DEV Community

Cover image for Scrape Google Ad Results with Python
Dimitry Zub
Dimitry Zub

Posted on • Updated on • Originally published at dimitryzub.Medium

Scrape Google Ad Results with Python

There're two types of ad results that contain different layouts:

  1. Google Shopping Ads
  2. Google Regular Website Ads

Logic:

  1. Import libraries to work with.
  2. Add user-agent to fake real user visit.
  3. Enter a search query.
  4. Get HTML response.
  5. Get HTML сode.
  6. Find and indicate where to scrape data.
  7. Iterate over it until nothing left.

Google could block a request if:

  • identify script as a script, e.g. python-requests.
  • there're too many requests from one IP address.
  • not acting like a human. Basically everything above.
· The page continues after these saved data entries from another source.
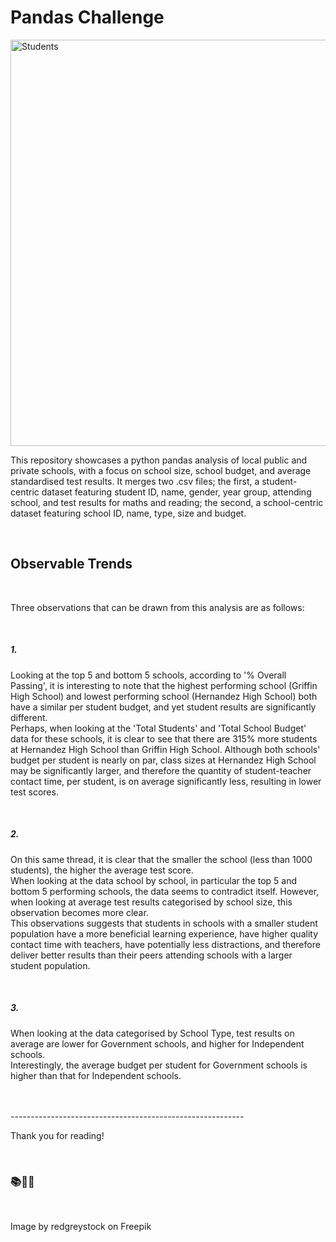 <h1>Pandas Challenge</h1>
<img
        src="https://img.freepik.com/free-vector/flat-happy-college-university-students-with-books-backpacks_88138-977.jpg?w=826&t=st=1692171617~exp=1692172217~hmac=73205f85ed82608f4ee3b56009c9e6d19d270af6a2ed0f2a203904d0f8d47868"
        alt="Students"
        width="650"
      />
</br>
<p>
This repository showcases a python pandas analysis of local public and private schools, with a focus on school size, school budget, and average standardised test results. It merges two .csv files; the first, a student-centric dataset featuring student ID, name, gender, year group, attending school, and test results for maths and reading; the second, a school-centric dataset featuring school ID, name, type, size and budget.
</p>
</br>
<h2>Observable Trends</h2>
</br>
<p>
Three observations that can be drawn from this analysis are as follows:
</p> 
</br>
<h5>1.</h5> 
<p>
Looking at the top 5 and bottom 5 schools, according to '% Overall Passing', it is interesting to note that the highest performing school (Griffin High School) and lowest performing school (Hernandez High School) both have a similar per student budget, and yet student results are significantly different.
</br>
Perhaps, when looking at the 'Total Students' and 'Total School Budget' data for these schools, it is clear to see that there are 315% more students at Hernandez High School than Griffin High School.
Although both schools' budget per student is nearly on par, class sizes at Hernandez High School may be significantly larger, and therefore the quantity of student-teacher contact time, per student, is on average significantly less, resulting in lower test scores.
</p> 
</br>
<h5>2.</h5> 
<p>
On this same thread, it is clear that the smaller the school (less than 1000 students), the higher the average test score.
</br>
When looking at the data school by school, in particular the top 5 and bottom 5 performing schools, the data seems to contradict itself. However, when looking at average test results categorised by school size, this observation becomes more clear.
</br>
This observations suggests that students in schools with a smaller student population have a more beneficial learning experience, have higher  quality contact time with teachers, have potentially less distractions, and therefore deliver better results than their peers attending schools with a larger student population.
</p> 
</br>
<h5>3.</h5> 
<p>
When looking at the data categorised by School Type, test results on average are lower for Government schools, and higher for Independent schools.
</br>
Interestingly, the average budget per student for Government schools is higher than that for Independent schools.
</p> 
</br>
</br>
----------------------------------------------------------
</br>
<p>Thank you for reading!</p> 
</br>
<h3>📚🍎🎒</h3>
</br>
<p>Image by redgreystock on Freepik</p>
There're several ways to go around blocking script from Google:

  • using referer or in case of python-requests Session Objects.
  • using custom headers -User Agents. List of user agents.
  • using headless browser or browser automation frameworks, such as * selenium or pyppeteer.
  • using proxies and rotate them.
  • using CAPTCHA solving services.
  • using request delays. A lot slower.

Shopping Ads

image

import requests, lxml, urllib.parse
from bs4 import BeautifulSoup

# Adding User-agent (default user-agent from requests library is 'python-requests')
# https://github.com/psf/requests/blob/589c4547338b592b1fb77c65663d8aa6fbb7e38b/requests/utils.py#L808-L814
headers = {
    "User-Agent":
    "Mozilla/5.0 (Windows NT 10.0; Win64; x64) AppleWebKit/537.36 (KHTML, like Gecko) Chrome/72.0.3538.102 Safari/537.36 Edge/18.19582"
}

# Search query
params = {'q': 'сoffee buy'}

# Getting HTML response
html = requests.get(f'https://www.google.com/search?q=',
                    headers=headers,
                    params=params).text

# Getting HTML code from BeautifulSoup
soup = BeautifulSoup(html, 'lxml')

# Looking for container that has all necessary data findAll() or find_all()
for container in soup.findAll('div', class_='RnJeZd top pla-unit-title'):
  # Scraping title
  title = container.text

  # Creating beginning of the link to join afterwards
  startOfLink = 'https://www.googleadservices.com/pagead'
  # Scraping end of the link to join afterwards
  endOfLink = container.find('a')['href']
  # Combining (joining) relative and absolute URL's (adding begining and end link)
  ad_link = urllib.parse.urljoin(startOfLink, endOfLink)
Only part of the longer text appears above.